====== MATERIALS PROVIDED ======
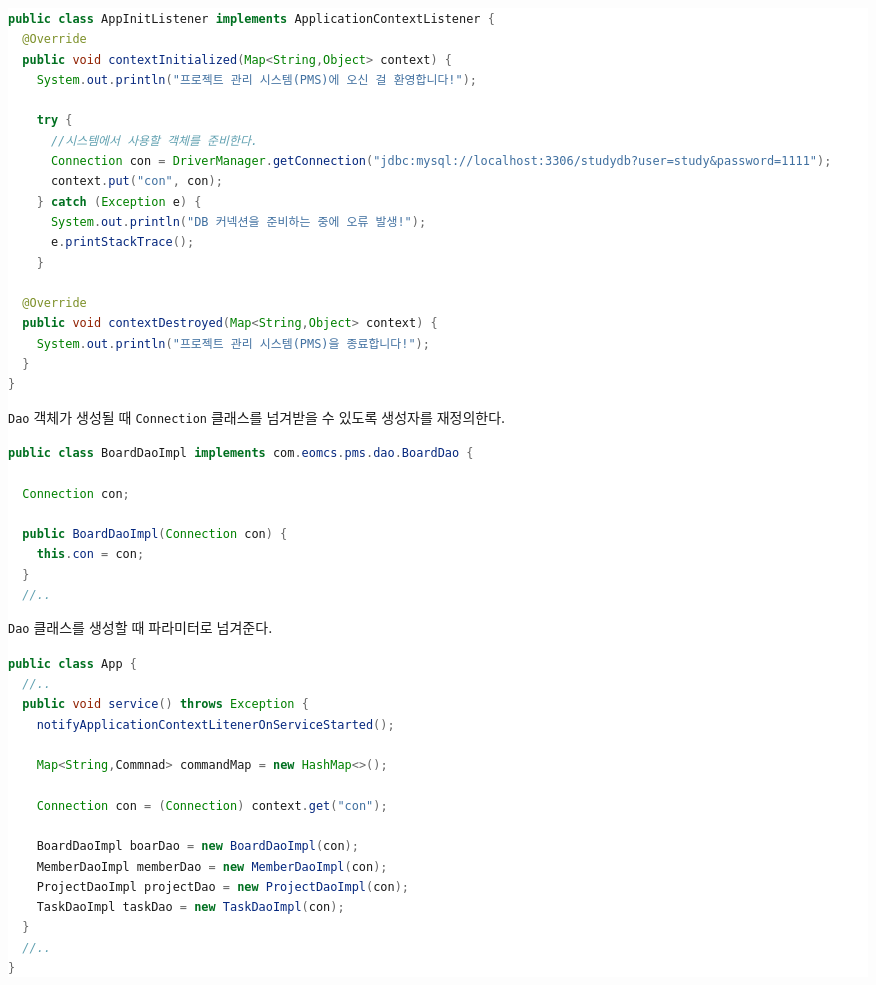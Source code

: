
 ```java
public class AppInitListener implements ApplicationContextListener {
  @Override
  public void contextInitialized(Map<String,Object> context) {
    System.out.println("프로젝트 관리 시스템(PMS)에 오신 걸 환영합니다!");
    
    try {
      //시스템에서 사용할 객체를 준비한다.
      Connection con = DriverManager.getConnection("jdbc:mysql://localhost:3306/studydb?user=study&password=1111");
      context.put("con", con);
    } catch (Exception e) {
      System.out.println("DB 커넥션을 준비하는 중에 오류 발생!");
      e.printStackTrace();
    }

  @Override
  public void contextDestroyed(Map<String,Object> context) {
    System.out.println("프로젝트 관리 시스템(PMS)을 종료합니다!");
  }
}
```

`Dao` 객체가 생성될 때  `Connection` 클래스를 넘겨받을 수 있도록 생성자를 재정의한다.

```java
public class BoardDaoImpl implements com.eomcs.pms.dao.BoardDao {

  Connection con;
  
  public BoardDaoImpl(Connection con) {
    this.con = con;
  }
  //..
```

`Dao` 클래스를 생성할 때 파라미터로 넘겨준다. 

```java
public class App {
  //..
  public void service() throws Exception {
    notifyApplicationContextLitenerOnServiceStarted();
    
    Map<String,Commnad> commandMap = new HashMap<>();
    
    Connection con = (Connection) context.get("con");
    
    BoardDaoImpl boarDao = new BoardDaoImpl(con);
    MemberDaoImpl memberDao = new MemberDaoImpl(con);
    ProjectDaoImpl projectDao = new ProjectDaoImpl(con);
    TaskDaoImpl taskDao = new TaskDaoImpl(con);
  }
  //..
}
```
======
====== MATERIALS PROVIDED ======
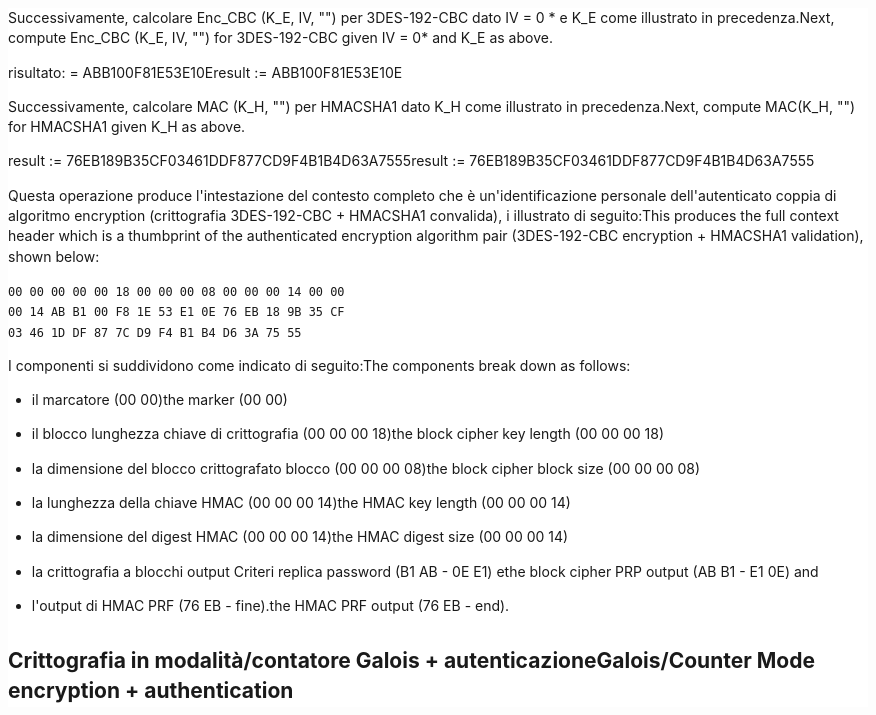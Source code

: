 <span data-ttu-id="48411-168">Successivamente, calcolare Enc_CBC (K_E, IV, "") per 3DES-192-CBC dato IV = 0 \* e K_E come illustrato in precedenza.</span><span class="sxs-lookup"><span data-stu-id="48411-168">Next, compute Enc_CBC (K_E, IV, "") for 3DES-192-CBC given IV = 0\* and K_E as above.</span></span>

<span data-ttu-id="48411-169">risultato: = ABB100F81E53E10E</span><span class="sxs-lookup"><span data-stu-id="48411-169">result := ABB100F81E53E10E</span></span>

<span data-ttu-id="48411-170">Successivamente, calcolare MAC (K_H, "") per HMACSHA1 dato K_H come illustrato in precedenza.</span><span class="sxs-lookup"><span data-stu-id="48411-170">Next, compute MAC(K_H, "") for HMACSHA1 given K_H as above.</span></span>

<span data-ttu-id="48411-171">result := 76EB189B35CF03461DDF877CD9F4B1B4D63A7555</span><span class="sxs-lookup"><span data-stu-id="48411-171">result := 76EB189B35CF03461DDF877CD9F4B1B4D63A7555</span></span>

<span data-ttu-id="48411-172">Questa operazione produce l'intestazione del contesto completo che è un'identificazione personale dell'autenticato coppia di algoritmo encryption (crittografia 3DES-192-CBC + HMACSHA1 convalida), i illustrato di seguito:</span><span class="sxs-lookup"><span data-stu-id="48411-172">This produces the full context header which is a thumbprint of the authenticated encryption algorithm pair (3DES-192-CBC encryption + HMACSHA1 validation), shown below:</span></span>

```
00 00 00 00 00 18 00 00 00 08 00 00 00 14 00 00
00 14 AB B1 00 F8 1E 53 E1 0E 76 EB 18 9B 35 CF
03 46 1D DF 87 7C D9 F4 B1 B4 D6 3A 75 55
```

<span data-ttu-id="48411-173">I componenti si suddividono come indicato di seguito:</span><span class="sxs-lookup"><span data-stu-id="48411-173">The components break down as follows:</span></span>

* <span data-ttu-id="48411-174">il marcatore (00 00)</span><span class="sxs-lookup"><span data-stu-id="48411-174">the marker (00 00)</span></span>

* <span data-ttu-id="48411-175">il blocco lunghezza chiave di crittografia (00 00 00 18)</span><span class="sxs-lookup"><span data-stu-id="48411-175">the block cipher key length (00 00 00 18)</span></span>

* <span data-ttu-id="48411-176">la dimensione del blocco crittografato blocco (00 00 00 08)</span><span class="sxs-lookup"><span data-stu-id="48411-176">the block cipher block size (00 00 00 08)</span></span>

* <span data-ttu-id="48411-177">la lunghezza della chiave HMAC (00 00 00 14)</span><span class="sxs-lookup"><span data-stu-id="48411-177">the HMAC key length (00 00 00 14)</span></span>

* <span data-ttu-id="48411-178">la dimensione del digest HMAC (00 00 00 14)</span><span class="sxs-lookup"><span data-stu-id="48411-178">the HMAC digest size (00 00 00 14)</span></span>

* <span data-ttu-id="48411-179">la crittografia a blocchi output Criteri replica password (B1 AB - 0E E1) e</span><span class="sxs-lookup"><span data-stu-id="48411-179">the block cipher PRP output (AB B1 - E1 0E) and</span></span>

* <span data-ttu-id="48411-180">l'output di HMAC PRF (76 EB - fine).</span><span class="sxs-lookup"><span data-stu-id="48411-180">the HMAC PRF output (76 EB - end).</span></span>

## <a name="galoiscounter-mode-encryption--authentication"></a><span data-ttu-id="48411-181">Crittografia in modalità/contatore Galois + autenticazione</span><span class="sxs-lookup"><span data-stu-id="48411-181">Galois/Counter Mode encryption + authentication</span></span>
======
• _ABOUT THIS TASK_
Where a line above contains the word "BoardDaoImpl", show that line.

• _EXERCISE OUTPUT_
public class BoardDaoImpl implements com.eomcs.pms.dao.BoardDao {
  public BoardDaoImpl(Connection con) {
    BoardDaoImpl boarDao = new BoardDaoImpl(con);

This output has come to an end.